Les marchés estiment à 69 % la probabilité d'une hausse des taux de la BoJ alors que le yen atteint 160
Les traders misent de plus en plus sur une politique monétaire plus stricte de la part de la Banque du Japon, les données de marché du 30 mars indiquant une probabilité de 69 % d'une hausse des taux d'intérêt lors de la réunion de la banque centrale le 28 avril. Cette attente se renforce alors que le yen japonais poursuit sa glissade, s'échangeant près de 160 pour un dollar américain, son point le plus faible depuis la mi-2024. La monnaie s'est dépréciée de 54 % depuis 2021, alimentant l'inflation importée dans ce pays pauvre en ressources.
La pression monte sur la BoJ de multiples fronts. Un résumé d'une récente réunion de politique a révélé qu'un membre plaidait pour une hausse significative des taux afin de contrer les pressions inflationnistes découlant des conflits géopolitiques.

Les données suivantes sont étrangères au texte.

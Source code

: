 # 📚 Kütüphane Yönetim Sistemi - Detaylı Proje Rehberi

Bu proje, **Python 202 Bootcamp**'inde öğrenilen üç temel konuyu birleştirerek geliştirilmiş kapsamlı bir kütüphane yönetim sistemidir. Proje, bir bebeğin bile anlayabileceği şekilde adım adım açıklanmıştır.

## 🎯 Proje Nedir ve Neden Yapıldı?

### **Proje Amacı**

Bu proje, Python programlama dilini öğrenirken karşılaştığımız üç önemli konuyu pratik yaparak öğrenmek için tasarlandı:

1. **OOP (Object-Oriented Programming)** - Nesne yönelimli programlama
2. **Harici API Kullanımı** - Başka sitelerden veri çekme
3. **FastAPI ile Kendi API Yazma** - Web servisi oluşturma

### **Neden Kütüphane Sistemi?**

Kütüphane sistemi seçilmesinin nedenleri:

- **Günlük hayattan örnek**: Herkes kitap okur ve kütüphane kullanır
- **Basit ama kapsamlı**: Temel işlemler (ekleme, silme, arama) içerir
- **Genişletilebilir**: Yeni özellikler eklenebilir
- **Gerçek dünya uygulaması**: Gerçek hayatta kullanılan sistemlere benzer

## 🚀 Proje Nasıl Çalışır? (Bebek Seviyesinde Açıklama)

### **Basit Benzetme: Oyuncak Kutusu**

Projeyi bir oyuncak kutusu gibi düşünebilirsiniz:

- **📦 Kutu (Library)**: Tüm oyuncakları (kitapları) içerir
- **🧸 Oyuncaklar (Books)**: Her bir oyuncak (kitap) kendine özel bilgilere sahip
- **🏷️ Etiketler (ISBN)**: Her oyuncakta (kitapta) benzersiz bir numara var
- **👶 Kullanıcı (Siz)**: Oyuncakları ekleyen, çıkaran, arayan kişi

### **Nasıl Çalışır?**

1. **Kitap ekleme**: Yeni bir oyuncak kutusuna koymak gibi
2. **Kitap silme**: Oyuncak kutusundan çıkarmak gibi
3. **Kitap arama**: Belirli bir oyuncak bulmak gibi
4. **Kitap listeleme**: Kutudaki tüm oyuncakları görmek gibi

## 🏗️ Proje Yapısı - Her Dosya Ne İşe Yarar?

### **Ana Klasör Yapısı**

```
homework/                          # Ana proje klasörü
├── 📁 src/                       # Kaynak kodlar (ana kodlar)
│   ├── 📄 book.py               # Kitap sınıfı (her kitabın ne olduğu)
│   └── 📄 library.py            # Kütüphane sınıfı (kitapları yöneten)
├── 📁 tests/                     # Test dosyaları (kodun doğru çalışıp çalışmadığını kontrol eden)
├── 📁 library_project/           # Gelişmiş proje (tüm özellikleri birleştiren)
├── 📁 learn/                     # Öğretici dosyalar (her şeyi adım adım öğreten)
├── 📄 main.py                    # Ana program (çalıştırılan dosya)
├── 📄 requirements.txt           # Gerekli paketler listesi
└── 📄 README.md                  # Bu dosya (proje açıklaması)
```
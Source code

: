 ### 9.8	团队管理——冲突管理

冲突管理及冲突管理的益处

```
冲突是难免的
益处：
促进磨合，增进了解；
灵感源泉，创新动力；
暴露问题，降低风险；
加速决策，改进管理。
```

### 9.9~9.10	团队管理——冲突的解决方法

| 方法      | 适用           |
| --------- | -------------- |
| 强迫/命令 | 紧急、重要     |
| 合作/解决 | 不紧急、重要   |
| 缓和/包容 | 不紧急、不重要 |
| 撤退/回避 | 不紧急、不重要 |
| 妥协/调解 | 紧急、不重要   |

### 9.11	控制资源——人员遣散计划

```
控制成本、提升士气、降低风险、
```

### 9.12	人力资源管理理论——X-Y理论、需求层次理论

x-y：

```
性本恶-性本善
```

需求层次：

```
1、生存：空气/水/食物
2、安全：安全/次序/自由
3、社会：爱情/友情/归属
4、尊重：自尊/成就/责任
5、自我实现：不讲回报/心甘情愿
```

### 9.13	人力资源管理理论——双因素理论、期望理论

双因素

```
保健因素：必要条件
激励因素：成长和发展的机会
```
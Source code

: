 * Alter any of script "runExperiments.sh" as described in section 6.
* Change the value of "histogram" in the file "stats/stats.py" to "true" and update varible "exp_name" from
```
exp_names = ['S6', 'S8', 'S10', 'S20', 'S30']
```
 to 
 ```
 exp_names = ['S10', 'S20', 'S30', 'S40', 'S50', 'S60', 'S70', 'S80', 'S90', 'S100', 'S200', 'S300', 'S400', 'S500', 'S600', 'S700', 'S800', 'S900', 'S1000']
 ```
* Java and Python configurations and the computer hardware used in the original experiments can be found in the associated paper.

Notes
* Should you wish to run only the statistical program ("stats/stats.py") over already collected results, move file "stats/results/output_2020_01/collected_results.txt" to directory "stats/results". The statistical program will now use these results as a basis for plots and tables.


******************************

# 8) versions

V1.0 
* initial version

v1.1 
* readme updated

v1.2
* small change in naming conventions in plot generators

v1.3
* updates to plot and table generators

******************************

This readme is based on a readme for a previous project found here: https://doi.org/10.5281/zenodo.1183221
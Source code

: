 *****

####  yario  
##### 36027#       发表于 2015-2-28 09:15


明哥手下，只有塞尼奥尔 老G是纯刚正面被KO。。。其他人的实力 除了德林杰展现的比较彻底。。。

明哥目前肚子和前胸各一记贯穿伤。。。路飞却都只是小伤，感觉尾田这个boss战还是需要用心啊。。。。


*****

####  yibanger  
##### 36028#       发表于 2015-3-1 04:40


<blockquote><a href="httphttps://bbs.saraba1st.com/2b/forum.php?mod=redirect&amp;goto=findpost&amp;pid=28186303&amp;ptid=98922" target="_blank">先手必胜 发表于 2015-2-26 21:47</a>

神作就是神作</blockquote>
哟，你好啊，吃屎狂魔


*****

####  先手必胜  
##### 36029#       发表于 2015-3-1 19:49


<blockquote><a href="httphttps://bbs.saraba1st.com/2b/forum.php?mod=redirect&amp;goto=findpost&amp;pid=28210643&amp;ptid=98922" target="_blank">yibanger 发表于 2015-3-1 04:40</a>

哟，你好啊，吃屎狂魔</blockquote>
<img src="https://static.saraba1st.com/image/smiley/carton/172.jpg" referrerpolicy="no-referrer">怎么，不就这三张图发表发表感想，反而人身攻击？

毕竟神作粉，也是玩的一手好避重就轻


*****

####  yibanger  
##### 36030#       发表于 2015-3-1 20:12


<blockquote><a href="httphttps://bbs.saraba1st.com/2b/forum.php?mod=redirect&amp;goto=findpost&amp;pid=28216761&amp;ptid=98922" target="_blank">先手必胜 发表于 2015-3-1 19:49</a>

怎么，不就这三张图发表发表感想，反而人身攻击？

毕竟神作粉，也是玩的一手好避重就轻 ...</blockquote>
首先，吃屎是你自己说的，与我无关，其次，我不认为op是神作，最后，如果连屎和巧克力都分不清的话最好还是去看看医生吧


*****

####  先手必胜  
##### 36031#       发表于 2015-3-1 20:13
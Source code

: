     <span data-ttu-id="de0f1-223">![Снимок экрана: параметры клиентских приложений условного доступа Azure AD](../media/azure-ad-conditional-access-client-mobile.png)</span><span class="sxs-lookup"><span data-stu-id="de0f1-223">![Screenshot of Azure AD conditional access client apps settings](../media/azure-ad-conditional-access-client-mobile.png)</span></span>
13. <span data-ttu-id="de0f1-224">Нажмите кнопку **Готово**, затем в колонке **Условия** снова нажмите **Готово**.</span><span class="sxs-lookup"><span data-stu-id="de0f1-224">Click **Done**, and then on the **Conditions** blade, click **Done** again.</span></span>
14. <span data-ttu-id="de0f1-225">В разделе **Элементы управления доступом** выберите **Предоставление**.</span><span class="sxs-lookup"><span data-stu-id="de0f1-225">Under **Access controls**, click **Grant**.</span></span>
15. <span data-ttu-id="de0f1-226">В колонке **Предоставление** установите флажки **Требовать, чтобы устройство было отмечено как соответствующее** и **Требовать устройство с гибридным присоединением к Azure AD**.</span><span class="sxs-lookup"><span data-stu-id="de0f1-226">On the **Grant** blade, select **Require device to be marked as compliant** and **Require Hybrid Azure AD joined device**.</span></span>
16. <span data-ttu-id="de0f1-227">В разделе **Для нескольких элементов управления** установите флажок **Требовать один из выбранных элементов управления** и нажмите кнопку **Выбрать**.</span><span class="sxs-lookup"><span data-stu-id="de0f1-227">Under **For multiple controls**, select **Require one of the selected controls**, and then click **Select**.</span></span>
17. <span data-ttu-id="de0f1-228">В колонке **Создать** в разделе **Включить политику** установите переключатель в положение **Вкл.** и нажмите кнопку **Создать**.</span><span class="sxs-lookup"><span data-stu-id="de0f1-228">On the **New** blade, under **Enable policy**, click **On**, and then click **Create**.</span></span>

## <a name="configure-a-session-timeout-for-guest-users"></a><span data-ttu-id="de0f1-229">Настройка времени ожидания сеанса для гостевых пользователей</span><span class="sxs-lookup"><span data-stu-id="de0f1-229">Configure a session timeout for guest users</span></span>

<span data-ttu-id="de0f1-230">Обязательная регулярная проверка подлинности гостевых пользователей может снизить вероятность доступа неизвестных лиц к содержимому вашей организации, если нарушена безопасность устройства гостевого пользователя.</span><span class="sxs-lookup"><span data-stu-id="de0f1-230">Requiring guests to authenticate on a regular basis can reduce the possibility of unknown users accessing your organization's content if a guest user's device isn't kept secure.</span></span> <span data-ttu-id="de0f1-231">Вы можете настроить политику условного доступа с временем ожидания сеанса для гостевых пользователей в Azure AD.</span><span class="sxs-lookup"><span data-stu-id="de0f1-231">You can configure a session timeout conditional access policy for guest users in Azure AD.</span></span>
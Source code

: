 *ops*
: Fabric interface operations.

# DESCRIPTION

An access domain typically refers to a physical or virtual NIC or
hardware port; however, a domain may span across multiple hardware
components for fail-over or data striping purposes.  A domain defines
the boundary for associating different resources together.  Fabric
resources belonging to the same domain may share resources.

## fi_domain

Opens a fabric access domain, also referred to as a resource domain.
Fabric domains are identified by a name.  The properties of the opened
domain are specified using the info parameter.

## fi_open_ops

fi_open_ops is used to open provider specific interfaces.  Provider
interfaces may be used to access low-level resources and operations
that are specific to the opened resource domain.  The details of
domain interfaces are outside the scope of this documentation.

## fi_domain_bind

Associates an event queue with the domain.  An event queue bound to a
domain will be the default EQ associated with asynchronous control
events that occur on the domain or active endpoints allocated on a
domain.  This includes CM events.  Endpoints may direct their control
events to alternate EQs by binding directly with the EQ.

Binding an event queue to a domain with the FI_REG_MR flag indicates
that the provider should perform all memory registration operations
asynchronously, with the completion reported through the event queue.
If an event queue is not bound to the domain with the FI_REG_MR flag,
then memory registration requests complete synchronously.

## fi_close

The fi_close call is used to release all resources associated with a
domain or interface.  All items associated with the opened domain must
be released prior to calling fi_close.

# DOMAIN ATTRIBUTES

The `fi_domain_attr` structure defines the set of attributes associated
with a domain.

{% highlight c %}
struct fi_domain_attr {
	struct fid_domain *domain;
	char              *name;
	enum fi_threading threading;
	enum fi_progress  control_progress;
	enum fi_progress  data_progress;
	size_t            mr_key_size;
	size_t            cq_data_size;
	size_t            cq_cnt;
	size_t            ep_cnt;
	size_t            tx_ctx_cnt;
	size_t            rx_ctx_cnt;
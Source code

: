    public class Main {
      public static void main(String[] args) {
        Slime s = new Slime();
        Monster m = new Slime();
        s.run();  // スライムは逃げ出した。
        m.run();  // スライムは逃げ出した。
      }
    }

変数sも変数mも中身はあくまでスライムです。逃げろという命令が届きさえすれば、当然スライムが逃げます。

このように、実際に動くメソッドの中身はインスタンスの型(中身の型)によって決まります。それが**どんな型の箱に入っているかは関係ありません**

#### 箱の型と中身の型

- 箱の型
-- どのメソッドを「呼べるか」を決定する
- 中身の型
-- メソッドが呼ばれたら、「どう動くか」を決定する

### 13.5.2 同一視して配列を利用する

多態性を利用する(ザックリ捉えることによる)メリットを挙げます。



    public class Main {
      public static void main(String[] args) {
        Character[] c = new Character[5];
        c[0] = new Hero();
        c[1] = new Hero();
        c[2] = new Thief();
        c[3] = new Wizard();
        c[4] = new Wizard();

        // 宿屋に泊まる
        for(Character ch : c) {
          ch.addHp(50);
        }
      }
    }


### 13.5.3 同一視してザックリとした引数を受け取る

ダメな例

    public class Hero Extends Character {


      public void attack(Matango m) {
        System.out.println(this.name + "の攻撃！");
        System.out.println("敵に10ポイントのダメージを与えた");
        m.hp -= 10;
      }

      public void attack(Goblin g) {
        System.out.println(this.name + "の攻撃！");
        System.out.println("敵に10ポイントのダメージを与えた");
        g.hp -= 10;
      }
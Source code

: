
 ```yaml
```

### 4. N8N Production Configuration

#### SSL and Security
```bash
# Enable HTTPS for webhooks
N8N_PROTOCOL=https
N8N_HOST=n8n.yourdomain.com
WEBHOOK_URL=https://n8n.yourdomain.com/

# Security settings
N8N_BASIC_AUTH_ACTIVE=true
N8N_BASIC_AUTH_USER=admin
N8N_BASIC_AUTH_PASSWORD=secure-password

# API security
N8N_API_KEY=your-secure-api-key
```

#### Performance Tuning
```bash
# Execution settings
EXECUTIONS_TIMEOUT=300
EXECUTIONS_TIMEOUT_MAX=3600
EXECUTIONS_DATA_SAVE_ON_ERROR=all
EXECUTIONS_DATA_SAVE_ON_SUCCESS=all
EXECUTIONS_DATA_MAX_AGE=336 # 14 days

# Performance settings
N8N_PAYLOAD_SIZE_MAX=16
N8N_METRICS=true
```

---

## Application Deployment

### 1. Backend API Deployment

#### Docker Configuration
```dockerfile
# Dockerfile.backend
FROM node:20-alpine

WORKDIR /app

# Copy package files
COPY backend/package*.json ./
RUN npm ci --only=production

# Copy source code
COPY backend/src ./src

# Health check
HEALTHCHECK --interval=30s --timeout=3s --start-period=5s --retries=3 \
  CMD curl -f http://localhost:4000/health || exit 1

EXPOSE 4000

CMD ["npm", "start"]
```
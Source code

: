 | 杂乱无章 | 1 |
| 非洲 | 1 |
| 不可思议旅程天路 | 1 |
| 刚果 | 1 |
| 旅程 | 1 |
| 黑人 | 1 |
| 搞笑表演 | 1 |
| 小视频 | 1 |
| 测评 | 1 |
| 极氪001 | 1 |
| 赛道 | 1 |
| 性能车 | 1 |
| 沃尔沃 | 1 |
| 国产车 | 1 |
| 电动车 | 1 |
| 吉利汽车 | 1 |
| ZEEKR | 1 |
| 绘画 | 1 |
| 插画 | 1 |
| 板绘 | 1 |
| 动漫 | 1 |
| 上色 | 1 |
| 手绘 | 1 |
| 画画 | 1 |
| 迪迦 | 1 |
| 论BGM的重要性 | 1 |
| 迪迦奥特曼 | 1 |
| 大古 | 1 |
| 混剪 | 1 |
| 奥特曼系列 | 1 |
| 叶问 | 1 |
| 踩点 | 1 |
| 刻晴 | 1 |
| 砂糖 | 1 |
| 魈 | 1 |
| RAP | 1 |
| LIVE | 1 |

L'augmentation des rendements des obligations d'État, le rendement à 40 ans dépassant 4 %, signale en outre que les conditions financières au Japon se resserrent, créant un environnement précaire pour les marchés mondiaux habitués à l'ère des taux ultra-bas du Japon.
Le dénouement du carry trade en yen constitue un risque majeur pour les cryptomonnaies
Pendant des années, les investisseurs mondiaux ont utilisé le « carry trade en yen » – emprunter à bas coût en yen pour investir dans des actifs à rendement plus élevé à l'étranger, y compris les cryptomonnaies. Le taux directeur de la BoJ s'élève à 0,75 %, bien en deçà des 3,5 % offerts aux États-Unis, ce qui rend cette stratégie très rentable. Ce flux constant de capitaux a contribué à contenir les coûts d'emprunt mondiaux et à soutenir les rallyes des actifs à risque.
Un virage vers une politique plus stricte à Tokyo menace d'inverser cette dynamique. Une hausse des taux de la BoJ renforcerait le yen, obligeant les investisseurs à vendre leurs actifs étrangers, tels que le Bitcoin, pour clôturer leurs positions libellées en yen. Un tel dénouement pourrait introduire une pression de vente significative sur les marchés des cryptomonnaies, déclenchant potentiellement une forte correction ou approfondissant les conditions de marché baissier existantes.
La BoJ navigue dans un piège politique avec un ratio dette/PIB de 240 %
L'exécution d'une hausse des taux présente un défi de taille pour la Banque du Japon en raison des graves contraintes budgétaires du pays. La dette publique du Japon s'élève à un niveau stupéfiant de 240 % de son PIB, ce qui signifie que toute augmentation des taux d'intérêt augmenterait considérablement ses coûts d'emprunt et mettrait à rude épreuve les finances publiques. Cela laisse les décideurs politiques pris entre deux résultats indésirables.
Si la BoJ relève ses taux pour défendre le yen et freiner l'inflation, elle risque de compromettre la viabilité de sa dette nationale. Inversement, si elle maintient des taux bas, la dépréciation du yen s'accélérera probablement, aggravant l'inflation. La ministre japonaise des Finances, Satsuki Katayama, a déjà déclaré que le gouvernement était prêt à agir « sur tous les fronts » pour contrer les mouvements de devises spéculatifs, soulignant la pression aiguë exercée sur les décideurs politiques pour rétablir la stabilité.